Felix Hausdorff wrote 1914 in his book "Grundzüge der Mengenlehre":

(A) Jedem Punkt entspricht mindestens eine Umgebung $U_x$; jede Umgebung $U_x$ enthält den Punkt $x$.
(B) Sind $U_x$, $V_x$ zwei Umgebungen desselben Punktes $x$, so gibt es eine Umgebung $W_x$, die Teilmenge von beiden ist ($W_x \subseteqq \mathfrak D(U_x, V_x)$).
(C) Liegt der Punkt $y$ in $U_x$, so gibt es eine Umgebung $U_y$, die Teilmenge von $U_x$ ist ($U_y \subseteqq U_x$).
(D) Für zwei verschiedene Punkte $x,y$ gibt es zwei Umgebungen $U_x, U_y$ ohne gemeinsamen Punkt ($\mathfrak D(U_x, U_y) = 0$).

My translation:

(A) Each point has at least one neighbourhood $U_x$; each neighbourhood $U_x$ contains $x$.
(B) If $U_x$, $V_x$ are two neighbourhoods of the same point $x$, then there is a neighbourhood $W_x$, which is a subset of both ($W_x \subseteqq \mathfrak D(U_x, V_x)$).
(C) If $y$ is a point of $U_x$, then there is a neighbourhood $U_y$, which is a subset of $U_x$ ($U_y \subseteqq U_x$).
(D) Each two different points $x,y$ have neighbourhoods $U_x$, $U_y$ which do not have a common point ($\mathfrak D(U_x, U_y) = 0$).
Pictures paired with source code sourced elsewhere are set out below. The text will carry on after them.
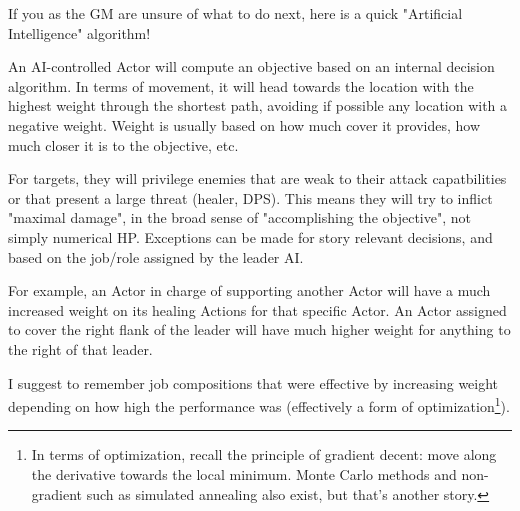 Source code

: If you as the GM are unsure of what to do next, here is a quick "Artificial Intelligence" algorithm!

An AI-controlled Actor will compute an objective based on an internal decision algorithm. In terms of movement, it will head towards the location with the highest weight through the shortest path, avoiding if possible any location with a negative weight. Weight is usually based on how much cover it provides, how much closer it is to the objective, etc.

For targets, they will privilege enemies that are weak to their attack capatbilities or that present a large threat (healer, DPS). This means they will try to inflict "maximal damage", in the broad sense of "accomplishing the objective", not simply numerical HP. Exceptions can be made for story relevant decisions, and based on the job/role assigned by the leader AI. 

For example, an Actor in charge of supporting another Actor will have a much increased weight on its healing Actions for that specific Actor. An Actor assigned to cover the right flank of the leader will have much higher weight for anything to the right of that leader.

I suggest to remember job compositions that were effective by increasing weight depending on how high the performance was (effectively a form of optimization\footnote{In terms of optimization, recall the principle of gradient decent: move along the derivative towards the local minimum. Monte Carlo methods and non-gradient such as simulated annealing also exist, but that's another story.}).







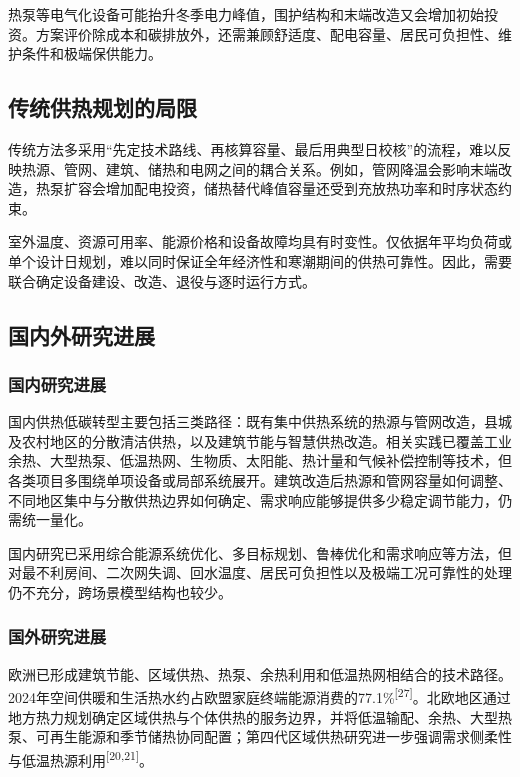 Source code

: \documentclass[12pt,a4paper]{article}
\newcommand{\supcite}[1]{\textsuperscript{[#1]}}
\begin{document}
热泵等电气化设备可能抬升冬季电力峰值，围护结构和末端改造又会增加初始投资。方案评价除成本和碳排放外，还需兼顾舒适度、配电容量、居民可负担性、维护条件和极端保供能力。

\subsection{传统供热规划的局限}

传统方法多采用“先定技术路线、再核算容量、最后用典型日校核”的流程，难以反映热源、管网、建筑、储热和电网之间的耦合关系。例如，管网降温会影响末端改造，热泵扩容会增加配电投资，储热替代峰值容量还受到充放热功率和时序状态约束。

室外温度、资源可用率、能源价格和设备故障均具有时变性。仅依据年平均负荷或单个设计日规划，难以同时保证全年经济性和寒潮期间的供热可靠性。因此，需要联合确定设备建设、改造、退役与逐时运行方式。

\subsection{国内外研究进展}

\subsubsection{国内研究进展}

国内供热低碳转型主要包括三类路径：既有集中供热系统的热源与管网改造，县城及农村地区的分散清洁供热，以及建筑节能与智慧供热改造。相关实践已覆盖工业余热、大型热泵、低温热网、生物质、太阳能、热计量和气候补偿控制等技术，但各类项目多围绕单项设备或局部系统展开。建筑改造后热源和管网容量如何调整、不同地区集中与分散供热边界如何确定、需求响应能够提供多少稳定调节能力，仍需统一量化。

国内研究已采用综合能源系统优化、多目标规划、鲁棒优化和需求响应等方法，但对最不利房间、二次网失调、回水温度、居民可负担性以及极端工况可靠性的处理仍不充分，跨场景模型结构也较少。

\subsubsection{国外研究进展}

欧洲已形成建筑节能、区域供热、热泵、余热利用和低温热网相结合的技术路径。2024年空间供暖和生活热水约占欧盟家庭终端能源消费的77.1\%\supcite{27}。北欧地区通过地方热力规划确定区域供热与个体供热的服务边界，并将低温输配、余热、大型热泵、可再生能源和季节储热协同配置；第四代区域供热研究进一步强调需求侧柔性与低温热源利用\supcite{20,21}。
\end{document}
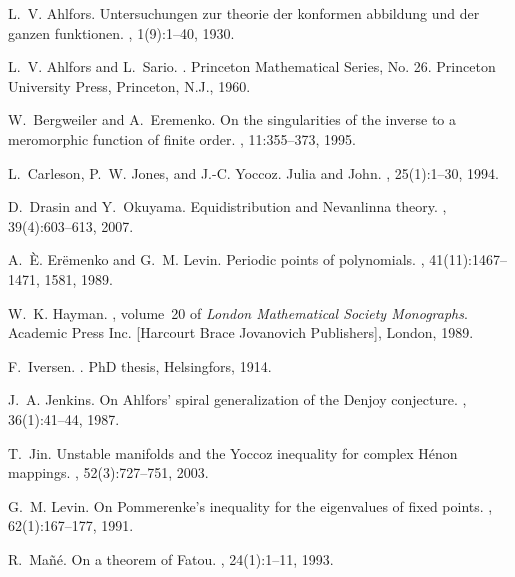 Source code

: \documentclass[a4paper,12pt]{amsart}
\theoremstyle{plain}
\theoremstyle{definition}
\theoremstyle{remark}
\numberwithin{equation}{section}
\begin{document}
 
\begin{thebibliography}{10}

L.~V. Ahlfors.
\newblock Untersuchungen zur theorie der konformen abbildung und der ganzen
  funktionen.
, 1(9):1--40, 1930.

L.~V. Ahlfors and L.~Sario.
.
\newblock Princeton Mathematical Series, No. 26. Princeton University Press,
  Princeton, N.J., 1960.

W.~Bergweiler and A.~Eremenko.
\newblock On the singularities of the inverse to a meromorphic function of
  finite order.
, 11:355--373, 1995.

L.~Carleson, P.~W. Jones, and J.-C. Yoccoz.
\newblock Julia and {J}ohn.
, 25(1):1--30, 1994.

D.~Drasin and Y.~Okuyama.
\newblock Equidistribution and {N}evanlinna theory.
, 39(4):603--613, 2007.

A.~{\`E}. Er{\"e}menko and G.~M. Levin.
\newblock Periodic points of polynomials.
, 41(11):1467--1471, 1581, 1989.

W.~K. Hayman.
, volume~20 of {\em London
  Mathematical Society Monographs}.
\newblock Academic Press Inc. [Harcourt Brace Jovanovich Publishers], London,
  1989.

F.~Iversen.
.
\newblock PhD thesis, Helsingfors, 1914.

J.~A. Jenkins.
\newblock On {A}hlfors' spiral generalization of the {D}enjoy conjecture.
, 36(1):41--44, 1987.

T.~Jin.
\newblock Unstable manifolds and the {Y}occoz inequality for complex {H}\'enon
  mappings.
, 52(3):727--751, 2003.

G.~M. Levin.
\newblock On {P}ommerenke's inequality for the eigenvalues of fixed points.
, 62(1):167--177, 1991.

R.~Ma{\~n}{\'e}.
\newblock On a theorem of {F}atou.
, 24(1):1--11, 1993.


\end{thebibliography}
\end{document}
As far as I know this is one the earliest definitions of the concept "topological space" (to be exact, of a Hausdorff space due to axiom (D)) and the first which uses neighbourhoods (note: $\mathfrak D$ denotes the intersection herein, it is the first letter of the german "Durchschnitt").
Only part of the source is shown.